__Task requirements__
Using the material below, work out how many lines contain "Untitled". Only the number is wanted.

:: Entries provided

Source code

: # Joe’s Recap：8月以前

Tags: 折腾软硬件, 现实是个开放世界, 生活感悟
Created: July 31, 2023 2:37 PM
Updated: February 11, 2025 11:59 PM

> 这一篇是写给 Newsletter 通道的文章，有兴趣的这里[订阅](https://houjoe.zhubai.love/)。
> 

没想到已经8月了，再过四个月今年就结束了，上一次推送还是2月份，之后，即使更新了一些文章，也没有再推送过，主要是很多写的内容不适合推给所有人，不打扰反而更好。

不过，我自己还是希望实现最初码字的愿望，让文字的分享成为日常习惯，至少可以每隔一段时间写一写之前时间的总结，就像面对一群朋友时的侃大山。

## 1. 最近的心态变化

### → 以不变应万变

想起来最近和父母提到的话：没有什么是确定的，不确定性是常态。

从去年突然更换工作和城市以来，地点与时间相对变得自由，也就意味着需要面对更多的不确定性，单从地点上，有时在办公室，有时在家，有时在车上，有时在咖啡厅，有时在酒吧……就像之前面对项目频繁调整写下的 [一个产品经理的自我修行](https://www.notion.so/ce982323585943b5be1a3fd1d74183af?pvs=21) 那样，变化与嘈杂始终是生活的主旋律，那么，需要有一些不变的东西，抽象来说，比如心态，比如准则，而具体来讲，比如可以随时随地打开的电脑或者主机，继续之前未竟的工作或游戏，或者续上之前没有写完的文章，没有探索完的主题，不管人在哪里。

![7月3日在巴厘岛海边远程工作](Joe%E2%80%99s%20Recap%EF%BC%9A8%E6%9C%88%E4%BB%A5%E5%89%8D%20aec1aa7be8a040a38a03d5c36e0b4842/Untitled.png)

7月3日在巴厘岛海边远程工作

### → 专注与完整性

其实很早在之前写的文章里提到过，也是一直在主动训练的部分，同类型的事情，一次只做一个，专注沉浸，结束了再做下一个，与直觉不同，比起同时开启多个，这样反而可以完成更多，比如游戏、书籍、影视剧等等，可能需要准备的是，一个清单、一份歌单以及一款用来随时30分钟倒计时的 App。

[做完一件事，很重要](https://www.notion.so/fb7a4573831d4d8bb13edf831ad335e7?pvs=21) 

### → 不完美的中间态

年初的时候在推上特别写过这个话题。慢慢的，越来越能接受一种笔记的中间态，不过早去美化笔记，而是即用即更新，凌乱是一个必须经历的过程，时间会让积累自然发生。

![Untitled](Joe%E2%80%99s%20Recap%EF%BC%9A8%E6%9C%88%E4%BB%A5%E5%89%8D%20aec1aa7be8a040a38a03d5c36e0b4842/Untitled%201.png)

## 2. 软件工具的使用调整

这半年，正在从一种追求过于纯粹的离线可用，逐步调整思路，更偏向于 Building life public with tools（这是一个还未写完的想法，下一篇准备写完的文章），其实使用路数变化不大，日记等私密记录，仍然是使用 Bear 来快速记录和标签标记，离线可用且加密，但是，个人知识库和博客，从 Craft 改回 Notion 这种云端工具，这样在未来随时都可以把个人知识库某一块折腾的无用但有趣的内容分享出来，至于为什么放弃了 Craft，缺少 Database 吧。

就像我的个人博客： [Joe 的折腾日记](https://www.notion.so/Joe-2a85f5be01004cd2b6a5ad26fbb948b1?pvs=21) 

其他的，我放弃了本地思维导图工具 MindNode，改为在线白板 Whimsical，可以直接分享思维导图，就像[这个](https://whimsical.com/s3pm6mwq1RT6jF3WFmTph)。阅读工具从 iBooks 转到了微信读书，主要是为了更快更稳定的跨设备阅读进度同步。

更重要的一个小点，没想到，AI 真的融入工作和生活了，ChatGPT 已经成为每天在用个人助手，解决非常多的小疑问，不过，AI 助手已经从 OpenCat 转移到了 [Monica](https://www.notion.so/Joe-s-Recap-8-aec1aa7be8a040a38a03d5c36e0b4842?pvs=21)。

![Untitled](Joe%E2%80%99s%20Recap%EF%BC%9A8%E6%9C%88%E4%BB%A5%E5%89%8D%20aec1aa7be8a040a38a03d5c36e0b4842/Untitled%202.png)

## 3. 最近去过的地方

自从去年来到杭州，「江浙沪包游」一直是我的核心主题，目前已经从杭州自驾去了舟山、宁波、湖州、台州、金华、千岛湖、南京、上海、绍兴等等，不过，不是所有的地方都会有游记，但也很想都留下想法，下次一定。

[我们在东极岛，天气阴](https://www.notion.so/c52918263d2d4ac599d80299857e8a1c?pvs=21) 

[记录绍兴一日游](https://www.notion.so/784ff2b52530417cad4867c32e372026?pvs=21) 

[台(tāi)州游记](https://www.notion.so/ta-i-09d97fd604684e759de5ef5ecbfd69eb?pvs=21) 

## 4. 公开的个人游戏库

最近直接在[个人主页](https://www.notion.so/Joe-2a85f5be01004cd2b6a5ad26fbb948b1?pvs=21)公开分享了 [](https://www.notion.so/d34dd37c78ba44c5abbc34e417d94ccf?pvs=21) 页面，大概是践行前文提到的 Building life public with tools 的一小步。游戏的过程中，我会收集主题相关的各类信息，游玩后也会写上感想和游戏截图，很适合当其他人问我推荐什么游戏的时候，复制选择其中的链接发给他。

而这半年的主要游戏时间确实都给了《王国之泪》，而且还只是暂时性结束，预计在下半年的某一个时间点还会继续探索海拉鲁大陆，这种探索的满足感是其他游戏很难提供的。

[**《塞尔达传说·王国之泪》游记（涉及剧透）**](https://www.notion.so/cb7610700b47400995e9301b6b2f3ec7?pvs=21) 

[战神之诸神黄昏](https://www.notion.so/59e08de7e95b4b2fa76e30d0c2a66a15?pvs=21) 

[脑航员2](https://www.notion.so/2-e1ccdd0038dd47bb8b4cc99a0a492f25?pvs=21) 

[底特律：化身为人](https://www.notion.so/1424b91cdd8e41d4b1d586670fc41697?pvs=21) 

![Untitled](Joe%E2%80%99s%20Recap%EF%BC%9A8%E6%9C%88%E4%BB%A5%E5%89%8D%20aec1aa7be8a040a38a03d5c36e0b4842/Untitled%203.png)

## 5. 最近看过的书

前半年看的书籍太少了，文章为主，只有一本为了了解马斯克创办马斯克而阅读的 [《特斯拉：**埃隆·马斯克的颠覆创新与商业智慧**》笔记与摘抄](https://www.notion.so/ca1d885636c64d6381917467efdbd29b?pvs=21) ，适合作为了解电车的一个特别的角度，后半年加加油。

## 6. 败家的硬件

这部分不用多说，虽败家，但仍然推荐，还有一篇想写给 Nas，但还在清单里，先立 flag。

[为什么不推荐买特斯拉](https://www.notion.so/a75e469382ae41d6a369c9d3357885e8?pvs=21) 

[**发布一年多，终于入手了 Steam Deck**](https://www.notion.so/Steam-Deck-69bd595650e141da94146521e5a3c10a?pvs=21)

::::

__Expected answer__
4